Madame la Ministre,
Les cheminots sont très largement engagés, depuis le 3 avril dernier, dans un conflit en faveur d’une autre réforme du ferroviaire garantissant un véritable Service Public de transport ferroviaire de voyageurs et de marchandises, ainsi que des droits de haut niveau pour de meilleures conditions de vie et de travail.
Les résultats de la « Vot’action » mise en place par les organisations syndicales représentatives au sein de la SNCF attestent, si besoin était, de la mobilisation massive des cheminots et de leur opposition à la réforme conduite conjointement par Gouvernement et patronat.
A la veille du vingt-cinquième jour de mobilisation des cheminots, la détermination ne faiblit pas.
Aussi convient-il de constater, Madame la Ministre, que des engagements clairs relatifs au financement du système ferroviaire, aux statuts de l’entreprise publique, aux moyens humains et matériels, au devenir du Fret ferroviaire et plus généralement aux droits des cheminots de la branche ferroviaire et du Groupe Public, doivent être pris par le Gouvernement. En effet, le passage d’un système dans lequel la présence de l’Etat était forte, notamment par des dispositions légales et réglementaires, à un désengagement complet et immédiat de l’autorité publique aggraverait la situation conflictuelle et accentuerait durablement une crise sociale déjà historique. Les échéances posées par le projet de Loi discuté par le Parlement démontre la particularité du contexte et impose un traitement spécifique.
Les réponses manquent encore aux nombreuses et légitimes attentes et interrogations des cheminots.
Le renvoi à d’ultérieures négociations d’entreprise et de branche n’est pas de nature à répondre aux aspirations des cheminots et le comportement du patronat, dans l’entreprise et au niveau de la branche, qui n’a pour seule ambition que de réduire les droits des salariés, n’est pas propre à dissiper les légitimes craintes.
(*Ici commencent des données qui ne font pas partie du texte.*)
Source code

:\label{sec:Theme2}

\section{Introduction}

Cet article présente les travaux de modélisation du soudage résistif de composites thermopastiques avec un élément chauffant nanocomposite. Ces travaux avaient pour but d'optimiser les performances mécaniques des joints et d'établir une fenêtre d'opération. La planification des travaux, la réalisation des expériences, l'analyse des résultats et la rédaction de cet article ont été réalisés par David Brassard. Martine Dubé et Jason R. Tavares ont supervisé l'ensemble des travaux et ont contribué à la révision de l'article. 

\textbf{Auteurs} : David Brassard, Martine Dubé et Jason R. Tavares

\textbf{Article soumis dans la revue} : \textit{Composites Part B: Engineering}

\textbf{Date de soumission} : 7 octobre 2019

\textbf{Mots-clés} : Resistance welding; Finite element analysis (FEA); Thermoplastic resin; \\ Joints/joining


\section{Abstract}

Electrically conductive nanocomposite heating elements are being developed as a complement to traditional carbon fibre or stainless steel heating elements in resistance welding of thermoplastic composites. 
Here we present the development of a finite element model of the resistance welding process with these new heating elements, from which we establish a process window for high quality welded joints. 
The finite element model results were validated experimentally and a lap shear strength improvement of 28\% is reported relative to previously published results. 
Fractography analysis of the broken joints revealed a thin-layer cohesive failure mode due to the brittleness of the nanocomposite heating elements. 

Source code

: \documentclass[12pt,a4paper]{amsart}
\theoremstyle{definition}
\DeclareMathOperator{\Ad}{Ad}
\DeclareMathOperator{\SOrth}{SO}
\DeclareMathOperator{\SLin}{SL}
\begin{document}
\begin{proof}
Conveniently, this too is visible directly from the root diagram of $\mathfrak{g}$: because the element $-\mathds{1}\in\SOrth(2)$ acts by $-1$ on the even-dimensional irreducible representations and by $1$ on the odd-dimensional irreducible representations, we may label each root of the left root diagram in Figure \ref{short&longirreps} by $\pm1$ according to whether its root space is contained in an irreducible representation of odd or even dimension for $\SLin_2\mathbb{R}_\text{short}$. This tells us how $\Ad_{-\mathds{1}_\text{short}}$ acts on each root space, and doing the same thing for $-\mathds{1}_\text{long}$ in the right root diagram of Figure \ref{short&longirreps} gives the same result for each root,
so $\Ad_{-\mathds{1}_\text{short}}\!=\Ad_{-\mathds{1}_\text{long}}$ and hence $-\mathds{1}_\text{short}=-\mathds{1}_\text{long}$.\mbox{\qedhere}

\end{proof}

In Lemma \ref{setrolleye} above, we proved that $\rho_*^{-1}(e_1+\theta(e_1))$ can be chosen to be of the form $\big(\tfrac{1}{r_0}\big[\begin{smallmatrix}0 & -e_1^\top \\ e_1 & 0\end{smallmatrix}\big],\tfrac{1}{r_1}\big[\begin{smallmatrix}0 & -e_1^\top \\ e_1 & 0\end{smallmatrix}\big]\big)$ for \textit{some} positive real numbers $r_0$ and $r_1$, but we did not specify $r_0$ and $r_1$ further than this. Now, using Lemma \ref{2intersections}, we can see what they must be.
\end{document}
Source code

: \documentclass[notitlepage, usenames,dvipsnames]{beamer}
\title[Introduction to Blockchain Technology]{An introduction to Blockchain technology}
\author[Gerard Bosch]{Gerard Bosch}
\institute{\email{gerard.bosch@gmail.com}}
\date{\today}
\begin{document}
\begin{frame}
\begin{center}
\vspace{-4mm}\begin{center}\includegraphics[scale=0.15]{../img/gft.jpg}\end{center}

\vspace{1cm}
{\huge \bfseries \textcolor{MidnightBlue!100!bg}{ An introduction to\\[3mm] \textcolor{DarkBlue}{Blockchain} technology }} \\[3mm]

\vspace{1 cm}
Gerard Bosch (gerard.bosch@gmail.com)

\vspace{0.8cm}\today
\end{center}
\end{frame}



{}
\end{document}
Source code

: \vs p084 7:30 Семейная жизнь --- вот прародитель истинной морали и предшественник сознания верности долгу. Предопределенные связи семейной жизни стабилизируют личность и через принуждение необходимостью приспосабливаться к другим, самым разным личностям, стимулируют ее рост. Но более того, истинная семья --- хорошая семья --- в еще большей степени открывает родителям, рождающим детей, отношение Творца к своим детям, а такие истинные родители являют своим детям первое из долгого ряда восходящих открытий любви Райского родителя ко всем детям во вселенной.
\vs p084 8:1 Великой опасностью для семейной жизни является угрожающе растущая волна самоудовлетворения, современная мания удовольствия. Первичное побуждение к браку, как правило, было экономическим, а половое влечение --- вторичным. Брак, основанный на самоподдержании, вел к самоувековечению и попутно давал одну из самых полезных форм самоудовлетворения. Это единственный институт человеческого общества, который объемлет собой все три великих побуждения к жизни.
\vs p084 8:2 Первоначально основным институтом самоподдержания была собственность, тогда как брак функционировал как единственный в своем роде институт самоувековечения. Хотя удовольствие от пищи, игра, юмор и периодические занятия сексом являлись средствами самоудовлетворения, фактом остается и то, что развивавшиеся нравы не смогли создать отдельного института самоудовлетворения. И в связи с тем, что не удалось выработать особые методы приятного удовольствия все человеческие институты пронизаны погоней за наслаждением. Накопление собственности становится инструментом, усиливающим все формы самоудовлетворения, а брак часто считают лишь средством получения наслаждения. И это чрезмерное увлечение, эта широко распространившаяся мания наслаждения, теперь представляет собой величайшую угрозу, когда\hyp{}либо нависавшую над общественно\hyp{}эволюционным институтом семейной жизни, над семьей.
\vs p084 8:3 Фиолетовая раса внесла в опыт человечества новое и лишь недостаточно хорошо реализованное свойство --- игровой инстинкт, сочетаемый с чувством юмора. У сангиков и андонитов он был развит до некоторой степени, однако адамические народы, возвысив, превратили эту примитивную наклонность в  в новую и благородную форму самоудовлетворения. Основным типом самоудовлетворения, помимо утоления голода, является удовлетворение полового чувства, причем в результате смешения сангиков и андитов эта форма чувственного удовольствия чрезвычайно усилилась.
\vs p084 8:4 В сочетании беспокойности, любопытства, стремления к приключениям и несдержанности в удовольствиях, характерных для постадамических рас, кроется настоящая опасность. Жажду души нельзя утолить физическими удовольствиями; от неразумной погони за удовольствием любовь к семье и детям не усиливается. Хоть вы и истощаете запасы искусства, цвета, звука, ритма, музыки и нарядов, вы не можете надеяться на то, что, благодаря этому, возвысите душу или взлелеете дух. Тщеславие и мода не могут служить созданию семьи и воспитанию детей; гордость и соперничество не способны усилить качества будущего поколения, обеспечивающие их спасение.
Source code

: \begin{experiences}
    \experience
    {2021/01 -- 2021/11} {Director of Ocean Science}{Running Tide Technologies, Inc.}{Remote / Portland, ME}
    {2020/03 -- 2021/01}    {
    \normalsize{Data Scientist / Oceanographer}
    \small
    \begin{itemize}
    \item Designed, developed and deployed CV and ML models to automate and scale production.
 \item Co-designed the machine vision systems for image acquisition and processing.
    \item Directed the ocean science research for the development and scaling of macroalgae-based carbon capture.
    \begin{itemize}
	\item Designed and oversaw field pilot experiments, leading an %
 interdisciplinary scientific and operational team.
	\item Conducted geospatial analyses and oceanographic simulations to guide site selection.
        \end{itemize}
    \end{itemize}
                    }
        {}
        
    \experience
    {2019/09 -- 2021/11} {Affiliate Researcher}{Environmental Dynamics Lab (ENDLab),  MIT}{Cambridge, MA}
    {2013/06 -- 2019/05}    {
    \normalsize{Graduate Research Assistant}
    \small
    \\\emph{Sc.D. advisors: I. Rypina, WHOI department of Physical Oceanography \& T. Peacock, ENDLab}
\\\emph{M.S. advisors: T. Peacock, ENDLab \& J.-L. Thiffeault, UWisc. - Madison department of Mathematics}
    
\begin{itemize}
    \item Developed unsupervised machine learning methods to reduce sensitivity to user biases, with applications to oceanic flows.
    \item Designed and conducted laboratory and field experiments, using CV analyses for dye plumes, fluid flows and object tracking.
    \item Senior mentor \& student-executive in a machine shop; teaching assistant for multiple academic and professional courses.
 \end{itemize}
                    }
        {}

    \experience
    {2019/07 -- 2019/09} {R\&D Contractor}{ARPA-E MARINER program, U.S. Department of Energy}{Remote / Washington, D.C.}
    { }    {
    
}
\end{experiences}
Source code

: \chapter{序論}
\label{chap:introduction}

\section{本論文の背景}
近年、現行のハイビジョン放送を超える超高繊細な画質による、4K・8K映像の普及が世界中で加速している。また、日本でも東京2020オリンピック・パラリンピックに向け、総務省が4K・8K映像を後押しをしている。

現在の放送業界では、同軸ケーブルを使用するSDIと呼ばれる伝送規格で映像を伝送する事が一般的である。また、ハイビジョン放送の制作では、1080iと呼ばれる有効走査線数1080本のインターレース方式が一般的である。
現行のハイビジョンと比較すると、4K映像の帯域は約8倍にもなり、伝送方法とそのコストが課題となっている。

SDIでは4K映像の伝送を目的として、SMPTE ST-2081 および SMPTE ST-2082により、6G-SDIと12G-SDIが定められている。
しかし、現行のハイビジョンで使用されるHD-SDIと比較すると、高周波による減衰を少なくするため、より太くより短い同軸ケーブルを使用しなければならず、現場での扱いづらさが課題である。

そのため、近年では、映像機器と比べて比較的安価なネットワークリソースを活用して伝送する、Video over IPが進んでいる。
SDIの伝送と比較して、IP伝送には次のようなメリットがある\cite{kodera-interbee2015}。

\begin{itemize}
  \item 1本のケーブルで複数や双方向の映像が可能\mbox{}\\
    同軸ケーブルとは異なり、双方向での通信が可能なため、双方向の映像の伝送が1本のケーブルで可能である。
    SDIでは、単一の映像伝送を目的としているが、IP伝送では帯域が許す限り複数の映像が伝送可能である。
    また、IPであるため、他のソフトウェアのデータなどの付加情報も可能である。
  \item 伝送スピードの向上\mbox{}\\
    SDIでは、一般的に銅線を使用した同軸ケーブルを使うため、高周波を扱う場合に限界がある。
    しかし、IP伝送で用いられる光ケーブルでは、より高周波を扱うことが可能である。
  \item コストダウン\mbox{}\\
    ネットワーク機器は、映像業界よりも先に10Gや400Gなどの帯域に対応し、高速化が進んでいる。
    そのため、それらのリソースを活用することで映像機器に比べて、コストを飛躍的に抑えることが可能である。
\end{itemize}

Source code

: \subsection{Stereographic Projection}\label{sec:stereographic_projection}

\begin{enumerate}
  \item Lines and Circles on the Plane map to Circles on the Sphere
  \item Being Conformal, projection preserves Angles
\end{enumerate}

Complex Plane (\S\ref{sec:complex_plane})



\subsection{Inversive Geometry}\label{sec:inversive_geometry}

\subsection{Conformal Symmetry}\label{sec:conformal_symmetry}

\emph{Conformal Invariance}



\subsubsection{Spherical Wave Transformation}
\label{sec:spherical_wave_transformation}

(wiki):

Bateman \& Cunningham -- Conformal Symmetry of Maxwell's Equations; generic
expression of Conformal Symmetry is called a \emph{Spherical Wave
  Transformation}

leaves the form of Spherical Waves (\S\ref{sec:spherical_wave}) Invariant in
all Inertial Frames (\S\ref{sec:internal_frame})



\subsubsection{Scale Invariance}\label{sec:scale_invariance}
En ce sens, nous recevons favorablement l’engagement pris par le Gouvernement, après les rencontres avec les organisations syndicales du 25 mai dernier, d’organiser rapidement une table-ronde tripartite. Celle-ci doit être, à notre sens, productive et propre à dégager formellement des engagements clairs.
Pour autant, ces tables-rondes ne doivent pas se limiter à de simples « concertations » dont l’Etat serait cette fois spectateur, ni même être circonscrites dans leur objet à la construction des stipulations de la Convention Collective Nationale du Ferroviaire ou celles des négociations du nouveau Pacte Social de l’entreprise.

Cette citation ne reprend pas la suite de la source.